== WHAT THE EXERCISE ASKS ==
Each record that follows is to be reproduced character for character, pictures excepted.

== Saved data entries ==
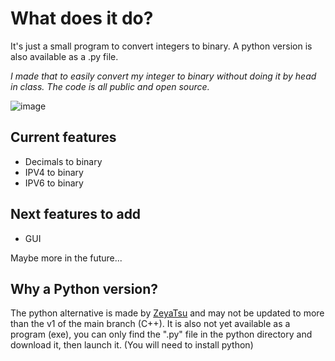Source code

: # What does it do?
It's just a small program to convert integers to binary.
A python version is also available as a .py file.

*I made that to easily convert my integer to binary without doing it by head in class. The code is all public and open source.*

![image](https://github.com/LoulouNoLegend/Integer2Bits/assets/40952934/5cd83234-423e-4434-8908-230f62720d9b)


## Current features
 - Decimals to binary
 - IPV4 to binary
 - IPV6 to binary


## Next features to add
  - GUI

Maybe more in the future...


## Why a Python version?
The python alternative is made by [ZeyaTsu](https://github.com/ZeyaTsu) and may not be updated to more than the v1 of the main branch (C++).
It is also not yet available as a program (exe), you can only find the ".py" file in the python directory and download it, then launch it. (You will need to install python)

== RESULT ==
Source code

: # What does it do?
It's just a small program to convert integers to binary.
A python version is also available as a .py file.

*I made that to easily convert my integer to binary without doing it by head in class. The code is all public and open source.*

![image](https://github.com/LoulouNoLegend/Integer2Bits/assets/40952934/5cd83234-423e-4434-8908-230f62720d9b)


## Current features
 - Decimals to binary
 - IPV4 to binary
 - IPV6 to binary


## Next features to add
  - GUI

Maybe more in the future...


## Why a Python version?
The python alternative is made by [ZeyaTsu](https://github.com/ZeyaTsu) and may not be updated to more than the v1 of the main branch (C++).
It is also not yet available as a program (exe), you can only find the ".py" file in the python directory and download it, then launch it. (You will need to install python)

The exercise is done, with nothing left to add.